Il faut avouer que M. Flaubert a un don bien précieux ; il découvre dans les textes anciens des choses que
nul autre ne saurait y voir. Son chapitre quatrième de
Diodore de Sicile ne dit rien, pas un mot de la statue de
Moloch. Qu'importe ! l'imagination du poète est si
vive, qu'elle y voit un texte ou un prétexte pour
m'accabler. Il s'empresse, il est vrai, d'ajouter, avec une
adorable... candeur, que cette description n'est autre que la
sienne. Et jamais il n'a rien dit de plus vrai ; cette
description est la sienne, à ce point qu'elle lui
appartient uniquement et tout entière.
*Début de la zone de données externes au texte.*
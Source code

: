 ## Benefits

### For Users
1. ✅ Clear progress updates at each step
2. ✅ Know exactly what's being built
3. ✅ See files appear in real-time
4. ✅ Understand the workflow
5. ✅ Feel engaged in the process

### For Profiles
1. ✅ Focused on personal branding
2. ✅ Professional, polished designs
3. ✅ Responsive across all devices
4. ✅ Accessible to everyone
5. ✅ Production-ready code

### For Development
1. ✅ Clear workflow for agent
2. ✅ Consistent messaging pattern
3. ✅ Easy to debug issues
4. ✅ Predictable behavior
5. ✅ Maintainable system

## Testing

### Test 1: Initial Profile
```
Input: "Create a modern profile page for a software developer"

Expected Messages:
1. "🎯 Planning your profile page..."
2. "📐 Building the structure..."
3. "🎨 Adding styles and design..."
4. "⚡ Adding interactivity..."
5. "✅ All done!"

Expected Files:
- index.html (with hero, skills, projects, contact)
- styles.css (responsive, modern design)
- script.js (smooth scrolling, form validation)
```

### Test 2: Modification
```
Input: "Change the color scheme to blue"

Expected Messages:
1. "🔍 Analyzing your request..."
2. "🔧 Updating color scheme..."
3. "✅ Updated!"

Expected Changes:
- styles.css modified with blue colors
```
Voici ce que
dit le vrai Diodore de Sicile : «Il y avait à
Carthage une statue de bronze représentant Saturne qui
étend ses paumes penchées vers la terre, de
sorte que les enfants qu'on mettait dessus devaient rouler
dans une fournaise pleine de feu». Les sept
compartiments superposés que j'ai vainement
réclamés n'y apparaissent donc nulle part, et
je mets au défi M. Flaubert et toutes les
autorités dont il s'appuie de les y
découvrir.
Je vais plus loin. Nous connaissons beaucoup d'idoles de
Moloch, notamment à ce même musée de
Turin qu'on me reproche si amèrement de n'avoir pas
visité ; ce sont des figurines en bronze, tendant les
bras et reproduisant ainsi le geste de la statue de Carthage.
Elles forment le commentaire le plus clair, le plus
précis du texte de Diodore, et témoignent
hautement contre la description imaginaire que l'auteur de
Salammbô lui a prêtée.
Mais M. Flaubert a bien d'autres preuves en réserve ! Il faut voir de quel air il les invoque contre moi, il faut
entendre de quel ton superbe il les fait sortir de ses
cartons ? Après m'avoir renvoyé au susdit
chapitre, où nous n'avons rien trouvé, il
continue : Auquel vous joindrez la paraphrase
caldaïque (on écrit chaldaïque)
de Paul Fage, dont vous ne parlez pas, et qui est
citée par Selden, De diis Syriis (il faut lire
Syris) p. 164-170 (corrigez 169-170) avec
Eusèbe, Préparation
évangélique, livre Ier. Le premier livre de
la Préparation évangélique est
trop gros pour que je le relise en ce moment ; comme
d'ailleurs j'ai écrit un mémoire sur cet
ouvrage il y a neuf ans, je puis affirmer qu'il n'y est pas
plus question des sept cases que dans Madame Bovary.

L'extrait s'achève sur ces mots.